Hekmatyar appears to be rallying his main party organizers, top-level leaders, and commanders of Hizb-I Islami, say Afghan officials both here and in Kabul. In addition, Hekmatyar's party is rallying public sentiment against US forces and the Karzai government through leaflets and mobile radio broadcasts from both Pakistan and Afghanistan.

Gul Adad, chief of the Afghan border security force at Nawa Pass checkpoint, says his men often listen to Hekmatyar's speeches on their radios. The range of their radios is only 12 kilometers, which suggests that the mobile radio station is quite close to the border.

Both China and Pakistan vehemently deny supporting Al Qaeda terrorists, or other enemies of Afghanistan. As evidence of its loyalty in the war on terrorism, Pakistan touts the more than 400 alleged terrorists captured on its soil since the fall of the Taliban - all of whom have been handed over to American law-enforcement officials. More than 340 of these accused terrorists were captured in the Pakistani tribal areas along the Afghan border, says Maj. Gen. Rashid Qureshi, spokesman for the Pakistani military and for President Pervez Musharraf.

"There is very close logistical and intelligence cooperation between the US and Pakistan," says General Qureshi in a phone interview. "Some people say that Al Qaeda is hiding in the tribal areas, but every time a foreign reporter has been there, they find nothing there."

Yet Afghan, Pakistani, and US military authorities have repeatedly cited shadowy "training camps" along the 1,500-mile Afghan-Pakistani border as posing the greatest challenge in routing terrorism in the region.

In Asadabad, Security Chief Najibullah can only tick off the cities and areas that he doesn't control. In Barikot, a border city north of Asadabad, there are reports of more than 300 foreign fighters receiving refuge in the hometown of a top Hizb-I Islami commander, Kashmir Khan. Similarly, Dangam, Asmar, and Narai are in enemy hands, even though the appointed leaders there still talk of supporting the Karzai government. "Up there, they are against the government, and against us," says Najibullah. "And the reason they are against us is that we haven't brought them anything. No hospitals, no doctors, no roads, no security. Nothing has changed, only the faces of the leaders."

A group of US Army civilian affairs personnel, which had been stationed in Asadabad to begin the reconstruction of schools, hospitals, and roads, has been withdrawn to Kabul due to ongoing rocket attacks against the US base there.

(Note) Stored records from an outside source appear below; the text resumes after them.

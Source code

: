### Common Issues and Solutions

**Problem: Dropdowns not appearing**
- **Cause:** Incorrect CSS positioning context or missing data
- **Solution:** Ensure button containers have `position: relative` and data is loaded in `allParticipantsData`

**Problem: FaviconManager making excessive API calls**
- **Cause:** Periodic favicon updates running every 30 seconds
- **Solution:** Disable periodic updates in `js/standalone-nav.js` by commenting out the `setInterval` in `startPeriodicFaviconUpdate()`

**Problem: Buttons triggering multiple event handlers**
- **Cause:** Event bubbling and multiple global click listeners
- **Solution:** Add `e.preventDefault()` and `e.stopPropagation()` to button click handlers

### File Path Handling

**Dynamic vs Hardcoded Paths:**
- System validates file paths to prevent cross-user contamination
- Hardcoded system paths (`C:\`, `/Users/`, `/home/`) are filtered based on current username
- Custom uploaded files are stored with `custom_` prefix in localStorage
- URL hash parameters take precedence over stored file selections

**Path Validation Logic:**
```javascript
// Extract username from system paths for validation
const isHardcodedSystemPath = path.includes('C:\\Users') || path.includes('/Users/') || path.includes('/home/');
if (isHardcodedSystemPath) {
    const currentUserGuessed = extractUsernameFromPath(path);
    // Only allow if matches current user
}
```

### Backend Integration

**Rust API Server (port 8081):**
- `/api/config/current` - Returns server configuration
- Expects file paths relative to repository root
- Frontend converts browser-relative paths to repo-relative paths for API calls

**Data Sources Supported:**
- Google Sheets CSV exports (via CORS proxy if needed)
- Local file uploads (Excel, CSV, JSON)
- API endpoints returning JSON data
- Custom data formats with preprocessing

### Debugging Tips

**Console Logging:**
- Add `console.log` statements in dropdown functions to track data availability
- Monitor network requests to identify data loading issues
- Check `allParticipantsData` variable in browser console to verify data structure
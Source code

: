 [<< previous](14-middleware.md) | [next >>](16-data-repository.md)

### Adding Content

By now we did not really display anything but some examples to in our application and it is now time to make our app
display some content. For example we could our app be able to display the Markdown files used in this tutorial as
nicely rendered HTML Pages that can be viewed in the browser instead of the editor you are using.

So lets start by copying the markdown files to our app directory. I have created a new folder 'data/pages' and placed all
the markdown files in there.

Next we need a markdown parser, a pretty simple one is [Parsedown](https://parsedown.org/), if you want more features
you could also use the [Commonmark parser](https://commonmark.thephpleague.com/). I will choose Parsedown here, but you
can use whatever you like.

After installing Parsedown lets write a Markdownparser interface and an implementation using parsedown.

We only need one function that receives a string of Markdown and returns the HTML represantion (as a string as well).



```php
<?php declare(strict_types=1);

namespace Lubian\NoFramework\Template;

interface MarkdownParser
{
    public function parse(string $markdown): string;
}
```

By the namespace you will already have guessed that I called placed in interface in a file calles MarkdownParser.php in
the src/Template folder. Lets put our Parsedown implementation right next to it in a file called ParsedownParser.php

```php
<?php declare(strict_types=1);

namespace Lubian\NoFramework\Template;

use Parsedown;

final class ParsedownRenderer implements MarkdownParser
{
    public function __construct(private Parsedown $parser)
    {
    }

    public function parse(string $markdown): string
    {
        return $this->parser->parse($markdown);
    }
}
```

The atmosphere of uncertainty in Konar leaves many citizens with a sense of foreboding. "I am sure that in the very near future, this province will be the center of a big clash of two regimes," says Mohammad Nasser, a shopkeeper in Asadabad, who says he welcomes US forces and the new Afghan government. "On one side are the old radical Islamists of the Taliban, and on the other side are the new liberal Muslims. And I am not sure which side will win."